2

I've got two arrays:

  • data of shape (2466, 2498, 9), where the dimensions are (asset, date, returns).
  • correlation_matrix of shape (2466, 2466) (with 0's on the diagonal)

I want to get the dot product that equates to the expected returns, which is the returns of each asset multiplied by the correlation_matrix. It should give a shape the same as data.

I've tried:

data.transpose([1, 2, 0]) @ correlation_matrix

but this just hangs my PC (been going 10 minutes and counting).

I also tried:

np.einsum('ijk,lm->ijk', data, correlation_matrix)

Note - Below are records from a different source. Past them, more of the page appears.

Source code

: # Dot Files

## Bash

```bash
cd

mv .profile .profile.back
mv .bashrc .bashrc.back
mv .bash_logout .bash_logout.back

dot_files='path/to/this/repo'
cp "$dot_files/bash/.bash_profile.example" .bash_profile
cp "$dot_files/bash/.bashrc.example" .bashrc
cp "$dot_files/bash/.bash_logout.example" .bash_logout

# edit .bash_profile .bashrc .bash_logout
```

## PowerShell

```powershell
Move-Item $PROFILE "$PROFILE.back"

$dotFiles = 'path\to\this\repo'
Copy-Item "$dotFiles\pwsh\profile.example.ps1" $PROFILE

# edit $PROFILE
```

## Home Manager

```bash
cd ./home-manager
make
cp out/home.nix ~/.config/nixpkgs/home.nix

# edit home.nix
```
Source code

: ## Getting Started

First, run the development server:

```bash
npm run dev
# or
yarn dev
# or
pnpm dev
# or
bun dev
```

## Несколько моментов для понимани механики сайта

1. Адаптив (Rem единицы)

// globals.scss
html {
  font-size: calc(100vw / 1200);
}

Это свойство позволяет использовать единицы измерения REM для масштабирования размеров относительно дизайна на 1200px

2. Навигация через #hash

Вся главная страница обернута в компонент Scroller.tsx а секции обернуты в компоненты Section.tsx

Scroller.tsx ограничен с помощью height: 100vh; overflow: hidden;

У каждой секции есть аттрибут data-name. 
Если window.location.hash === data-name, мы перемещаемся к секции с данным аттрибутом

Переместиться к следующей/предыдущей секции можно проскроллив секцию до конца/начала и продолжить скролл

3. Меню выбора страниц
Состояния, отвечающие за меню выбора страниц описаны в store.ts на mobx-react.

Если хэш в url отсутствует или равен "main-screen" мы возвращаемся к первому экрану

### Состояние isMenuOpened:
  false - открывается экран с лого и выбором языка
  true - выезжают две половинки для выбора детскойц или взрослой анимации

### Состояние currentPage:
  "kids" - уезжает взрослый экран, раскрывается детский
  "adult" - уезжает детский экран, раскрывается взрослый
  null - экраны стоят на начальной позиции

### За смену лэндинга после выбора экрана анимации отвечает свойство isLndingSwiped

but I'm less familiar with einsum, and this also hangs.

What am I doing wrong?

4
  • Think you can just do data*correlation_matrix.sum(), assuming your einsum works. Commented Jun 25, 2020 at 18:34
  • 2
    If things are hanging or taking too long, step back and test something smaller. Make sure the code is doing what you want with small arrays before stressing memory with something large. Commented Jun 25, 2020 at 18:39
  • Your einsum just sums all values of correlation_matrix and multiplies data by the resulting scalar. That probably not what you want. Commented Jun 25, 2020 at 22:16
  • Have you looked at your task manager or htop to see if your computer has enough RAM to do the operation without SWAPing to secondary memory (hard drive)? Commented Apr 27, 2024 at 20:57

2 Answers 2

3

With your .transpose((1, 2, 0)) data, the correct form is:

"ijs,sk"  # -> ijk

Since for a tensor A and B, we can write:

C_{ijk} = Σ_s A_{ijs} * B_{sk}

If you want to avoid transposing your data beforehand, you can just permute the indices:

"sij,sk"  # -> ijk

To verify:

p, q, r = 2466, 2498, 9

a = np.random.randint(255, size=(p, q, r))
b = np.random.randint(255, size=(p, p))

c1 = a.transpose((1, 2, 0)) @ b
c2 = np.einsum("sij,sk", a, b)

>>> np.all(c1 == c2)
True

The amount of multiplications needed to compute this for (p, q, r) shaped data is p * np.prod(c.shape) == p * (q * r * p) == p**2 * q * r. In your case, that is 136_716_549_192 multiplications. You also need approximately the same number of additions, so that gives us somewhere close to 270 billion operations. If you want more speed, you could consider using a GPU for your computations via cupy.

def with_np():
    p, q, r = 2466, 2498, 9
    a = np.random.randint(255, size=(p, q, r))
    b = np.random.randint(255, size=(p, p))
    c1 = a.transpose((1, 2, 0)) @ b
    c2 = np.einsum("sij,sk", a, b)

def with_cp():
    p, q, r = 2466, 2498, 9
    a = cp.random.randint(255, size=(p, q, r))
    b = cp.random.randint(255, size=(p, p))
    c1 = a.transpose((1, 2, 0)) @ b
    c2 = cp.einsum("sij,sk", a, b)

>>> timeit(with_np, number=1)
513.066

>>> timeit(with_cp, number=1)
0.197

That's a speedup of 2600, including memory allocation, initialization, and CPU/GPU copy times! (A more realistic benchmark would give an even larger speedup.)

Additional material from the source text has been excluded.